The third xml-element-constructor variant above is an XML “empty element”; it is equivalent to the second variant when there are no xml-element-datum items.

(Note that every well-formed XML element, as defined in the XML specifications, is a valid xml-element-constructor, but not vice versa.)

Elements contents (children)

The “contents” (children) of an element are a sequence of character (text) data, and nested nodes. The characters &, <, and > are special, and need to be escaped.

xml-element-datum ::=
    any character except &, or <.
  | xml-constructor
  | xml-escaped
xml-escaped ::=
    &xml-enclosed-expression
  | &xml-entity-name;
  | xml-character-reference
xml-character-reference ::=
    &#digit+;
  | &#xhex-digit+;

Here is an example shows both hex and decimal character references:

#<p>A&#66;C&#x44;E</p>  ⇒  <p>ABCDE</p>

xml-entity-name ::= identifier

Currently, the only supported values for xml-entity-name are the builtin XML names lt, gt, amp, quot, and apos, which stand for the characters <, >, &, ", and ', respectively. The following two expressions are equivalent:

#<p>&lt; &gt; &amp; &quot; &apos;</p>
#<p>&{"< > & \" '"}</p>

Attributes

xml-attribute ::=
    xml-name-form=xml-attribute-value
xml-attribute-value ::=
    "quot-attribute-datum*"
  | ’apos-attribute-datum*’
quot-attribute-datum ::=
    any character except ", &, or <.
  | xml-escaped
apos-attribute-datum ::=
    any character except ', &, or <.
  | xml-escaped

If the xml-name-form is either xmlns or a compound named with the prefix xmlns, then technically we have a namespace declaration, rather than an attribute.

QNames and namespaces

The names of elements and attributes are qualified names (QNames), which are represented using compound symbols (see Namespaces). The lexical syntax for a QName is either a simple identifier, or a (prefix,local-name) pair:

QName ::= xml-local-part
| xml-prefix:xml-local-part
xml-local-part ::= identifier
xml-prefix ::= identifier

An xml-prefix is an alias for a namespace-uri, and the mapping between them is defined by a namespace-declaration. You can either use a define-namespace form, or you can use a namespace declaration attribute:

xml-namespace-declaration-attribute ::=
xmlns:xml-prefix=xml-attribute-value
| xmlns=xml-attribute-value

The former declares xml-prefix as a namespace alias for the namespace-uri specified by xml-attribute-value (which must be a compile-time constant). The second declares that xml-attribute-value is the default namespace for simple (unprefixed) element tags. (A default namespace declaration is ignored for attribute names.)

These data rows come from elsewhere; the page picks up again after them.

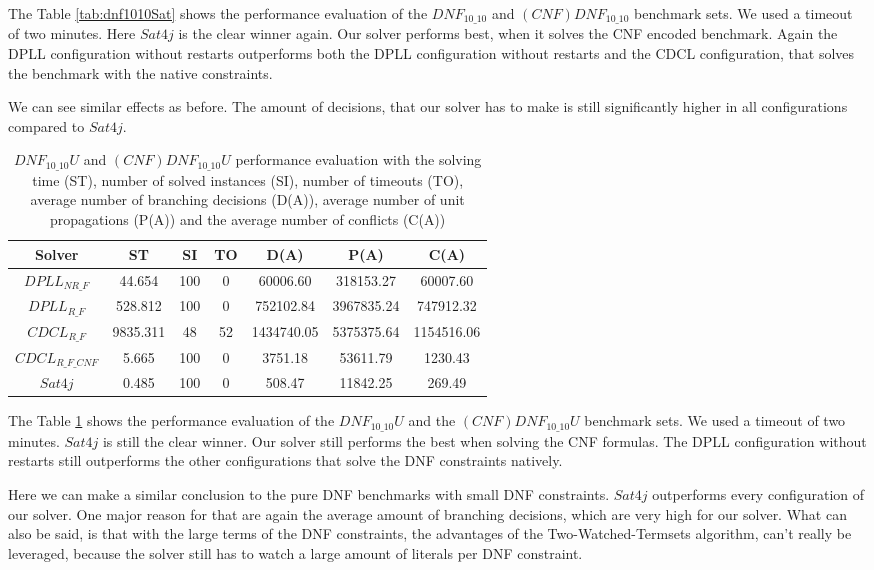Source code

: The Table \ref{tab:dnf1010Sat} shows the performance evaluation of the $DNF_{10\_10}$ and $(CNF)DNF_{10\_10}$ benchmark sets. We used a timeout of two minutes. Here $Sat4j$ is the clear winner again. Our solver performs best, when it solves the CNF encoded benchmark. Again the DPLL configuration without restarts outperforms both the DPLL configuration without restarts and the CDCL configuration, that solves the benchmark with the native constraints.

We can see similar effects as before. The amount of decisions, that our solver has to make is still significantly higher in all configurations compared to $Sat4j$.

\begin{table}[!htb]
\centering
\caption[$DNF_{10\_10}U$ and $(CNF)DNF_{10\_10}U$ performance evaluation]{$DNF_{10\_10}U$ and $(CNF)DNF_{10\_10}U$ performance evaluation with the solving time (ST), number of solved instances (SI), number of timeouts (TO), average number of branching decisions (D(A)), average number of unit propagations (P(A)) and the average number of conflicts (C(A))}
\label{tab:dnf1010Unsat}
\begin{tabular}{|c|c|c|c|c|c|c|}
\hline
Solver & ST & SI & TO & D(A) & P(A) & C(A)\\ 
\hline
$DPLL_{NR\_F}$ & 44.654 & 100 & 0 & 60006.60 & 318153.27 & 60007.60 \\ 
\hline
$DPLL_{R\_F}$ & 528.812 & 100 & 0 & 752102.84 & 3967835.24 & 747912.32 \\ 
\hline
$CDCL_{R\_F}$ & 9835.311 & 48 & 52 & 1434740.05 & 5375375.64 & 1154516.06 \\ 
\hline
$CDCL_{R\_F\_CNF}$ & 5.665 & 100 & 0 & 3751.18 & 53611.79 & 1230.43 \\ 
\hline
$Sat4j$ & 0.485 & 100 & 0 & 508.47 & 11842.25 & 269.49 \\ 
\hline
\end{tabular}
\end{table}

The Table \ref{tab:dnf1010Unsat} shows the performance evaluation of the $DNF_{10\_10}U$ and the $(CNF)DNF_{10\_10}U$ benchmark sets. We used a timeout of two minutes. $Sat4j$ is still the clear winner. Our solver still performs the best when solving the CNF formulas. The DPLL configuration without restarts still outperforms the other configurations that solve the DNF constraints natively.

Here we can make a similar conclusion to the pure DNF benchmarks with small DNF constraints. $Sat4j$ outperforms every configuration of our solver. One major reason for that are again the average amount of branching decisions, which are very high for our solver. What can also be said, is that with the large terms of the DNF constraints, the advantages of the Two-Watched-Termsets algorithm, can't really be leveraged, because the solver still has to watch a large amount of literals per DNF constraint.

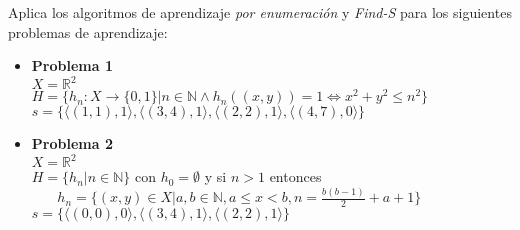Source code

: \documentclass{mulcia_aa}
\begin{document}
\begin{problem}
Aplica los algoritmos de aprendizaje \emph{por enumeración} y  \emph{Find-S} para los siguientes problemas de aprendizaje:
\end{problem}
\vspace{-5pt}
\begin{solution}

\begin{itemize}
    \item \textbf{Problema 1} \\
    $X = \mathbb{R}^2$ \\
    $H = \{h_n:X\to \{0,1\}|n\in\mathbb{N}\wedge h_n((x,y))=1\Leftrightarrow x^2+y^2 \le n^2 \}$ \\
    $s = \{\langle (1, 1),1\rangle,\langle (3, 4),1\rangle,\langle (2, 2),1\rangle,\langle (4, 7),0\rangle\}$\\
    
    \item \textbf{Problema 2} \\
    $X = \mathbb{R}^2$ \\
    $H = \{h_n|n\in \mathbb{N}\}$ con $h_0=\emptyset$ y si $n >1$ entonces \\
    \textcolor{white}{.}$\ \ \ \ \ \ \ h_n=\{(x,y)\in X|a,b\in\mathbb{N}, a\le x < b, n = \frac{b(b-1)}{2}+a+1\}$\\
    $s = \{\langle (0, 0),0\rangle,\langle (3, 4),1\rangle,\langle (2, 2),1\rangle\}$\\
\end{itemize}
\end{solution}
\end{document}
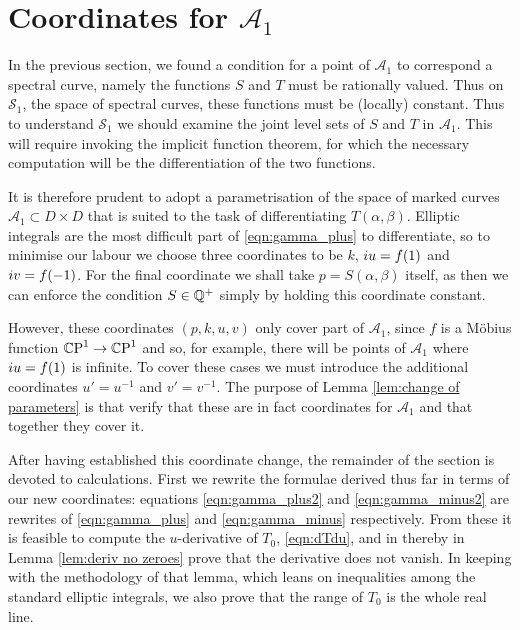 \section{Coordinates for \texorpdfstring{$\mathcal{A}_1$}{A1}}
\label{sec:Reformulate}

In the previous section, we found a condition for a point of $\mathcal{A}_1$ to correspond a spectral curve, namely the functions $S$ and $T$ must be rationally valued. Thus on $\mathcal{S}_1$, the space of spectral curves, these functions must be (locally) constant. Thus to understand $\mathcal{S}_1$ we should examine the joint level sets of $S$ and $T$ in $\mathcal{A}_1$. This will require invoking the implicit function theorem, for which the necessary computation will be the differentiation of the two functions.

It is therefore prudent to adopt a parametrisation of the space of marked curves $\mathcal{A}_1 \subset D\times D$ that is suited to the task of differentiating $T(α,β)$.
Elliptic integrals are the most difficult part of \eqref{eqn:gamma_plus} to differentiate, so to minimise our labour we choose three coordinates to be $k$, $i u = f(1)$ and $i v = f(-1)$. For the final coordinate we shall take $p=S(α,β)$ itself, as then we can enforce the condition $S\in\Q^+$ simply by holding this coordinate constant.

However, these coordinates $(p,k,u,v)$ only cover part of $\mathcal{A}_1$, since $f$ is a Möbius function $\CP^1 \to \CP^1$ and so, for example, there will be points of $\mathcal{A}_1$ where $i u = f(1)$ is infinite. To cover these cases we must introduce the additional coordinates $u' = u^{-1}$ and $v' = v^{-1}$. The purpose of Lemma \ref{lem:change of parameters} is that verify that these are in fact coordinates for $\mathcal{A}_1$ and that together they cover it.

After having established this coordinate change, the remainder of the section is devoted to calculations. First we rewrite the formulae derived thus far in terms of our new coordinates: equations \eqref{eqn:gamma_plus2} and \eqref{eqn:gamma_minus2} are rewrites of \eqref{eqn:gamma_plus} and \eqref{eqn:gamma_minus} respectively. From these it is feasible to compute the $u$-derivative of $T_0$, \eqref{eqn:dTdu}, and in thereby in Lemma \ref{lem:deriv no zeroes} prove that the derivative does not vanish. In keeping with the methodology of that lemma, which leans on inequalities among the standard elliptic integrals, we also prove that the range of $T_0$ is the whole real line.

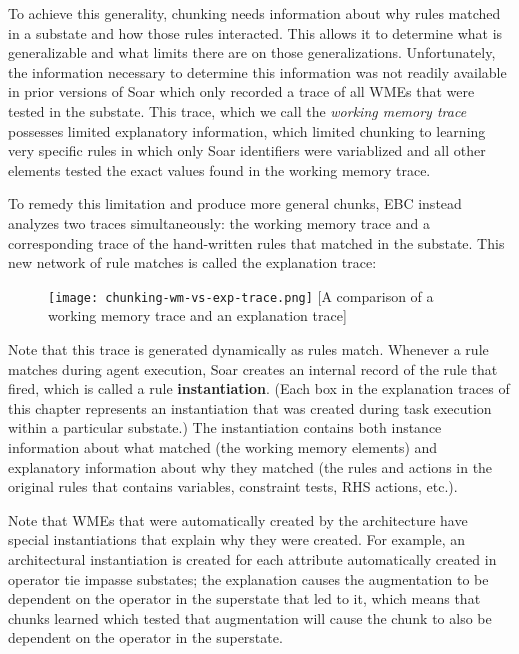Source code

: To achieve this generality, chunking needs information about why rules matched in a substate and how those rules interacted.  This allows it to determine what is generalizable and what limits there are on those generalizations. Unfortunately, the information necessary to determine this information was not readily available in prior versions of Soar which only recorded a trace of all WMEs that were tested in the substate.  This trace, which we call the \textit{working memory trace} possesses limited explanatory information, which limited chunking to learning very specific rules in which only Soar identifiers were variablized and all other elements tested the exact values found in the working memory trace.

To remedy this limitation and produce more general chunks, EBC instead analyzes two traces simultaneously:  the working memory trace and a corresponding trace of the hand-written rules that matched in the substate.  This new network of rule matches is called the explanation trace:

\vspace{18pt}
\begin{figure}[!h]
	\centering
	\texttt{[image: chunking-wm-vs-exp-trace.png]}
	[A comparison of a working memory trace and an explanation trace]
	\label{fig:chunking-wm-vs-exp}
\end{figure}
\vspace{6pt}

Note that this trace is generated dynamically as rules match.  Whenever a rule matches during agent execution, Soar creates an internal record of the rule that fired, which is called a rule \textbf{instantiation}.  (Each box in the explanation traces of this chapter represents an instantiation that was created during task execution within a particular substate.) The instantiation contains both instance information about what matched (the working memory elements) and explanatory information about why they matched (the rules and actions in the original rules that contains variables, constraint tests, RHS actions, etc.).

Note that WMEs that were automatically created by the architecture have special instantiations that explain why they were created.  For example, an architectural instantiation is created for each  attribute automatically created in operator tie impasse substates; the explanation causes the  augmentation to be dependent on the operator in the superstate that led to it, which means that chunks learned which tested that  augmentation will cause the chunk to also be dependent on the operator in the superstate.

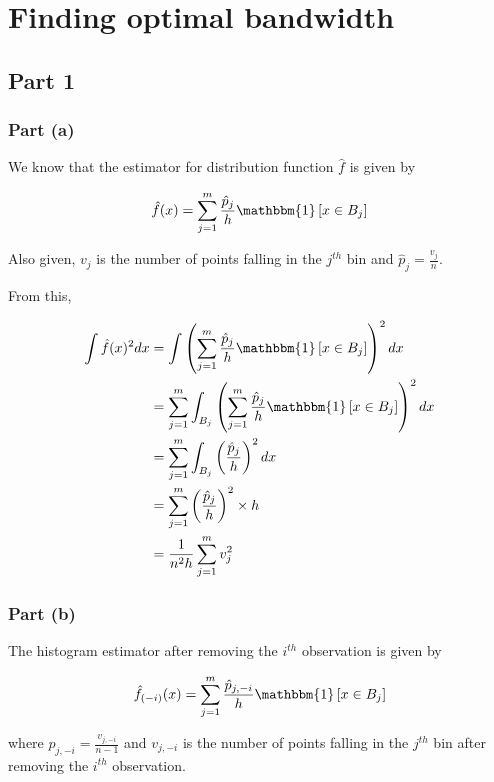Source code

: \section{Finding optimal bandwidth}

\subsection{Part 1}
\subsubsection{Part (a)}

We know that the estimator for distribution function $\hat{f}$ is given by

\begin{equation}
    \hat{f}(x) = \sum_{j=1}^m \frac{\hat{p}_j}{h} \mathbbm{1}\left[x \in B_j\right]
\end{equation}

Also given, $v_j$ is the number of points falling in the $j^{th}$ bin and $\hat{p}_j = \frac{v_j}{n}$.

From this,

\begin{align*}
    \int \hat{f}(x)^2 dx &= \int \left(\sum_{j=1}^m \frac{\hat{p}_j}{h} \mathbbm{1}\left[x \in B_j\right]\right)^2 dx \\
    &= \sum_{j=1}^m \int_{B_j} \left(\sum_{j=1}^m \frac{\hat{p}_j}{h} \mathbbm{1}\left[x \in B_j\right]\right)^2 dx \\
    &= \sum_{j=1}^m \int_{B_j} \left(\frac{\hat{p}_j}{h}\right)^2 dx \\
    &= \sum_{j=1}^m \left(\frac{\hat{p}_j}{h}\right)^2 \times h \\
    &= \frac{1}{n^2h} \sum_{j=1}^m v_j^2
\end{align*}

\subsubsection{Part (b)}

The histogram estimator after removing the $i^{th}$ observation is given by

\begin{equation}
    \hat{f}_{(-i)}(x) = \sum_{j=1}^m \frac{\hat{p}_{j, -i}}{h} \mathbbm{1}\left[x \in B_j\right]
\end{equation}

where $\hat{p}_{j, -i} = \frac{v_{j, -i}}{n-1}$ and $v_{j, -i}$ is the number of points falling in the $j^{th}$ bin after removing the $i^{th}$ observation.

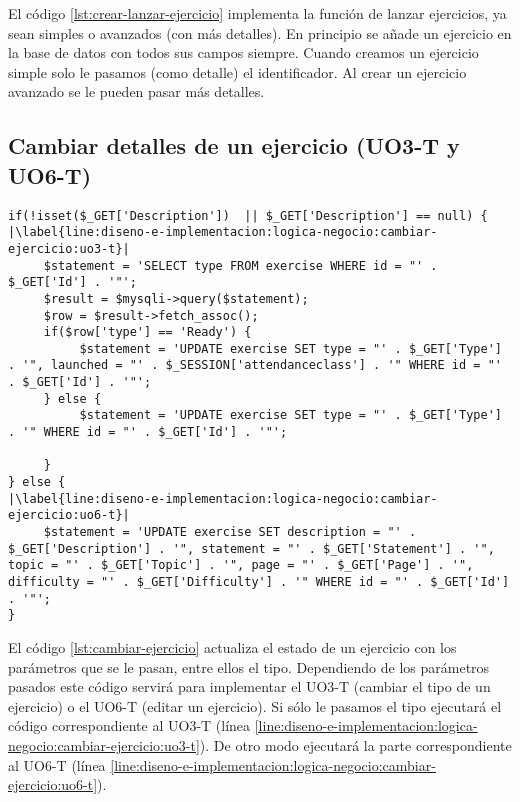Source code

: El código \ref{lst:crear-lanzar-ejercicio} implementa la función de lanzar ejercicios, ya sean simples o avanzados (con más detalles). En principio se añade un ejercicio en la base de datos con todos sus campos siempre. Cuando creamos un ejercicio simple solo le pasamos (como detalle) el identificador. Al crear un ejercicio avanzado se le pueden pasar más detalles.\\

\subsection{Cambiar detalles de un ejercicio (UO3-T y UO6-T)}
\label{diseno-e-implementacion:logica-negocio:cambiar-ejercicio}

\noindent
\begin{lstlisting}[caption=Cambiar el tipo de un ejercicio.,label={lst:cambiar-ejercicio}]
if(!isset($_GET['Description'])  || $_GET['Description'] == null) {
|\label{line:diseno-e-implementacion:logica-negocio:cambiar-ejercicio:uo3-t}|
     $statement = 'SELECT type FROM exercise WHERE id = "' . $_GET['Id'] . '"';
     $result = $mysqli->query($statement);
     $row = $result->fetch_assoc();
     if($row['type'] == 'Ready') {
          $statement = 'UPDATE exercise SET type = "' . $_GET['Type'] . '", launched = "' . $_SESSION['attendanceclass'] . '" WHERE id = "' . $_GET['Id'] . '"';
     } else {
          $statement = 'UPDATE exercise SET type = "' . $_GET['Type'] . '" WHERE id = "' . $_GET['Id'] . '"';

     }
} else {
|\label{line:diseno-e-implementacion:logica-negocio:cambiar-ejercicio:uo6-t}|
     $statement = 'UPDATE exercise SET description = "' . $_GET['Description'] . '", statement = "' . $_GET['Statement'] . '", topic = "' . $_GET['Topic'] . '", page = "' . $_GET['Page'] . '", difficulty = "' . $_GET['Difficulty'] . '" WHERE id = "' . $_GET['Id'] . '"';
}
\end{lstlisting}

 El código \ref{lst:cambiar-ejercicio} actualiza el estado de un ejercicio con los parámetros que se le pasan, entre ellos el tipo. Dependiendo de los parámetros pasados este código servirá para implementar el UO3-T (cambiar el tipo de un ejercicio) o el UO6-T (editar un ejercicio). Si sólo le pasamos el tipo ejecutará el código correspondiente al UO3-T (línea \ref{line:diseno-e-implementacion:logica-negocio:cambiar-ejercicio:uo3-t}). De otro modo ejecutará la parte correspondiente al UO6-T (línea \ref{line:diseno-e-implementacion:logica-negocio:cambiar-ejercicio:uo6-t}).
 
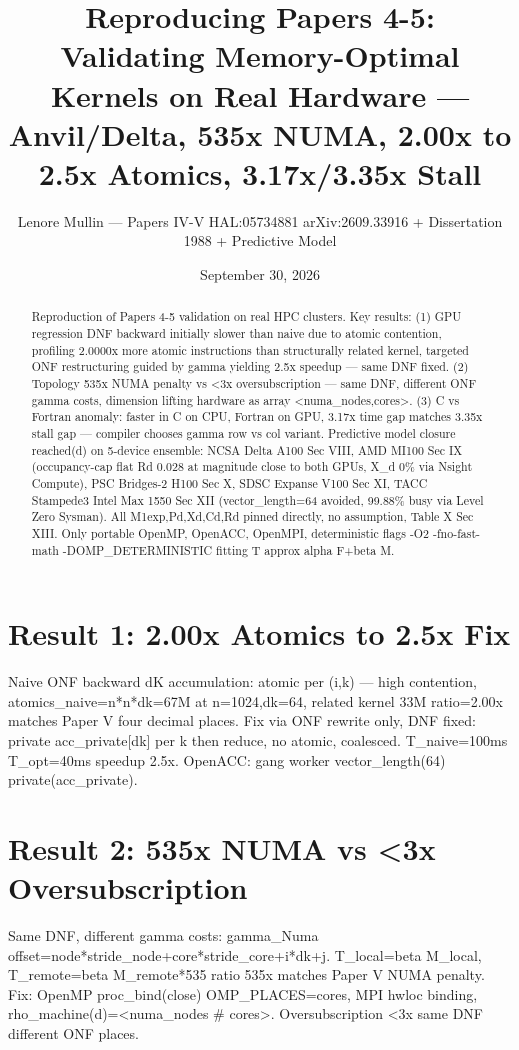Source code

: \documentclass[11pt,a4paper]{article}
\title{Reproducing Papers 4-5: Validating Memory-Optimal Kernels on Real Hardware — Anvil/Delta, 535x NUMA, 2.00x to 2.5x Atomics, 3.17x/3.35x Stall}
\author{Lenore Mullin — Papers IV-V HAL:05734881 arXiv:2609.33916 + Dissertation 1988 + Predictive Model}
\date{September 30, 2026}
\begin{document}
\maketitle
\begin{abstract}
Reproduction of Papers 4-5 validation on real HPC clusters. Key results: (1) GPU regression DNF backward initially slower than naive due to atomic contention, profiling 2.0000x more atomic instructions than structurally related kernel, targeted ONF restructuring guided by gamma yielding 2.5x speedup — same DNF fixed. (2) Topology 535x NUMA penalty vs <3x oversubscription — same DNF, different ONF gamma costs, dimension lifting hardware as array <numa\_nodes,cores>. (3) C vs Fortran anomaly: faster in C on CPU, Fortran on GPU, 3.17x time gap matches 3.35x stall gap — compiler chooses gamma row vs col variant. Predictive model closure reached(d) on 5-device ensemble: NCSA Delta A100 Sec VIII, AMD MI100 Sec IX (occupancy-cap flat Rd 0.028 at magnitude close to both GPUs, X\_d 0\% via Nsight Compute), PSC Bridges-2 H100 Sec X, SDSC Expanse V100 Sec XI, TACC Stampede3 Intel Max 1550 Sec XII (vector\_length=64 avoided, 99.88\% busy via Level Zero Sysman). All M1exp,Pd,Xd,Cd,Rd pinned directly, no assumption, Table X Sec XIII. Only portable OpenMP, OpenACC, OpenMPI, deterministic flags -O2 -fno-fast-math -DOMP\_DETERMINISTIC fitting T approx alpha F+beta M.
\end{abstract}
\section{Result 1: 2.00x Atomics to 2.5x Fix}
Naive ONF backward dK accumulation: atomic per (i,k) — high contention, atomics\_naive=n*n*dk=67M at n=1024,dk=64, related kernel 33M ratio=2.00x matches Paper V four decimal places. Fix via ONF rewrite only, DNF fixed: private acc\_private[dk] per k then reduce, no atomic, coalesced. T\_naive=100ms T\_opt=40ms speedup 2.5x. OpenACC: gang worker vector\_length(64) private(acc\_private).

\section{Result 2: 535x NUMA vs <3x Oversubscription}
Same DNF, different gamma costs: gamma\_Numa offset=node*stride\_node+core*stride\_core+i*dk+j. T\_local=beta M\_local, T\_remote=beta M\_remote*535 ratio 535x matches Paper V NUMA penalty. Fix: OpenMP proc\_bind(close) OMP\_PLACES=cores, MPI hwloc binding, rho\_machine(d)=<numa\_nodes \# cores>. Oversubscription <3x same DNF different ONF places.
\end{document}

(let ((qn (element-name #<gnu:b xmlns:gnu="http://gnu.org/"/>)))
  (list (symbol-local-name qn)
        (symbol-prefix qn)
        (symbol-namespace-uri qn)))
⇒ ("b" "gnu" "http://gnu.org/")

Other XML types

Processing instructions

An xml-PI-constructor can be used to create an XML processing instruction, which can be used to pass instructions or annotations to an XML processor (or tool). (Alternatively, you can use the processing-instruction type constructor.)

xml-PI-constructor ::= <?xml-PI-target xml-PI-content?>
xml-PI-target ::= NCname (i.e. a simple (non-compound) identifier)
xml-PI-content ::= any characters, not containing ?>.

For example, the DocBook XSLT stylesheets can use the dbhtml instructions to specify that a specific chapter should be written to a named HTML file:

#<chapter><?dbhtml filename="intro.html" ?>
<title>Introduction</title>
...
</chapter>

XML comments

You can cause XML comments to be emitted in the XML output document. Such comments can be useful for humans reading the XML document, but are usually ignored by programs. (Alternatively, you can use the comment type constructor.)

xml-comment-constructor ::= <!–xml-comment-content–>
xml-comment-content ::= any characters, not containing --.

CDATA sections

A CDATA section can be used to avoid excessive use of xml-entity-ref such as & in element content.

xml-CDATA-constructor ::= <![CDATA[xml-CDATA-content]]>
xml-CDATA-content ::= any characters, not containing ]]>.

The following are equivalent:

#<p>Specal characters <![CDATA[< > & ' "]]> here.</p>
#<p>Specal characters &lt; &gt; &amp; &quot; &apos; here.</p>

Kawa remembers that you used a CDATA section in the xml-element-constructor and will write it out using a CDATA constructor.